In radiation protection, we constantly emphasize the importance of maintaining radiation exposures "as low as reasonably achievable (ALARA)." Sometimes, there is too much emphasis on "low" and not enough consideration given to what is "reasonable."  In your case, an additional 0.5 mm of lead equivalence would lower your exposure—I don't think anyone would argue with that. However, one must consider the added weight associated with a heavier or additional lead apron. How would that affect you personally and possibly your ability to perform the procedure (e.g., a fatigue factor)? In other words, is the benefit of the additional attenuation reasonable compared to the risk? 

Of course, the aforementioned information is provided without knowing the actual radiation exposure that you are receiving through your lead apron. That is pretty easy to determine. I assume you wear some type of dosimetry badge to monitor your exposure. Some institutions require the use of a single badge worn at the collar level, outside the lead apron. Other institutions require the use of one badge worn at the collar level, outside the lead apron, and another badge worn under the lead apron. If you have an "under apron" badge, I would suggest you wear it on the left side of your body, under the apron. That would give you the best information regarding how much radiation you are being exposed to under the apron. If you don't have an "under apron" badge, ask the individual who provides your badge (perhaps the radiation safety officer) for a badge to wear under your lead apron for a few weeks or months. I suspect you will find that the level of radiation penetrating your lead apron is a relatively small percentage of the maximum amount you can receive by regulation. While it is somewhat difficult to determine a numerical value for ALARA, regulators tend to feel that exposures that are less than 10 percent of the occupational limit typically are considered to meet the ALARA philosophy.
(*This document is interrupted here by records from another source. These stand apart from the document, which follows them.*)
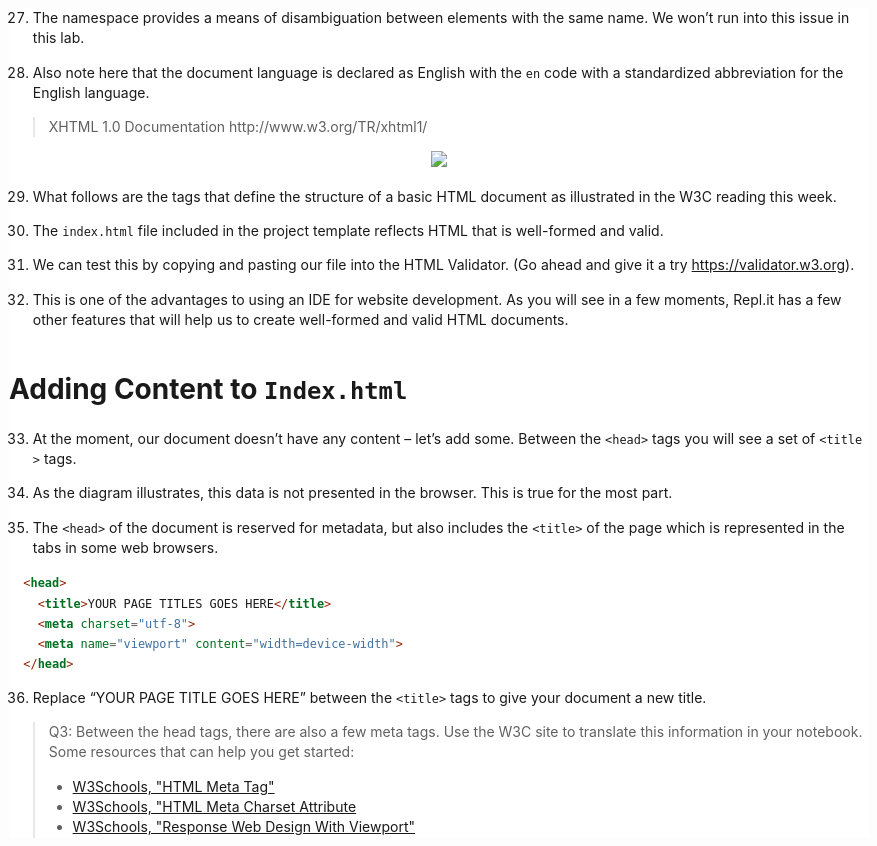 27. The namespace provides a means of disambiguation between elements with the same name. We won’t run into this issue in this lab. 

28. Also note here that the document language is declared as English with the `en` code with a standardized abbreviation for the English language.

<blockquote>XHTML 1.0 Documentation http://www.w3.org/TR/xhtml1/</blockquote>

<p align="center"><img src="https://github.com/kwaldenphd/HTML-CSS/blob/main/images/Image_3.png?raw=true"></p>

29. What follows are the tags that define the structure of a basic HTML document as illustrated in the W3C reading this week.

30. The `index.html` file included in the project template reflects HTML that is well-formed and valid. 

31. We can test this by copying and pasting our file into the HTML Validator. (Go ahead and give it a try https://validator.w3.org). 

32. This is one of the advantages to using an IDE for website development. As you will see in a few moments, Repl.it has a few other features that will help us to create well-formed and valid HTML documents.

# Adding Content to `Index.html`

33. At the moment, our document doesn’t have any content – let’s add some.  Between the `<head>` tags you will see a set of `<title>` tags. 

34. As the diagram illustrates, this data is not presented in the browser. This is true for the most part. 

35. The `<head>` of the document is reserved for metadata, but also includes the `<title>` of the page which is represented in the tabs in some web browsers. 

```html
  <head>
    <title>YOUR PAGE TITLES GOES HERE</title>
    <meta charset="utf-8">
    <meta name="viewport" content="width=device-width">
  </head>
```

36. Replace “YOUR PAGE TITLE GOES HERE” between the `<title>` tags to give your document a new title.

<blockquote>Q3: Between the head tags, there are also a few meta tags. Use the W3C site to translate this information in your notebook.<br>
Some resources that can help you get started:
<ul>
 <li><a href="https://www.w3schools.com/tags/tag_meta.asp">W3Schools, "HTML Meta Tag"</a></li>
 <li><a href="https://www.w3schools.com/tags/att_meta_charset.asp">W3Schools, "HTML Meta Charset Attribute</a></li>
 <li><a href="https://www.w3schools.com/css/css_rwd_viewport.asp">W3Schools, "Response Web Design With Viewport"</a></li>
 </ul>
</blockquote>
Finally, there are other shielding devices that can be used to reduce the scattered radiation from the patient. Ceiling-mounted lead-acrylic shields can be positioned between you and the patient. Lead drapes then are suspended from the x-ray table or image intensifier and are available. These types of devices can be used as additional protection to what is provided by the lead apron. There is most likely someone at your facility (usually a medical physicist or a health physicist) designated as the radiation safety officer. You should consult with that individual for additional recommendations.

Mack L. Richard, MS, CHP
Radiation Safety Officer
Indiana University Medical Center

Zuguchi M, Chida K, Taura M, Inaba Y, Ebata A, Yamada S. Usefulness of non-lead aprons in radiation protection for physicians performing interventional procedures. Radiation Protection Dosimetry 131(4):531-534; 2008.

Answer posted on 15 July 2011. The information posted on this web page is intended as general reference information only. Specific facts and circumstances may affect the applicability of concepts, materials, and information described herein. The information provided is not a substitute for professional advice and should not be relied upon in the absence of such professional advice. To the best of our knowledge, answers are correct at the time they are posted. Be advised that over time, requirements could change, new data could be made available, and Internet links could change, affecting the correctness of the answers. Answers are the professional opinions of the expert responding to each question; they do not necessarily represent the position of the Health Physics Society.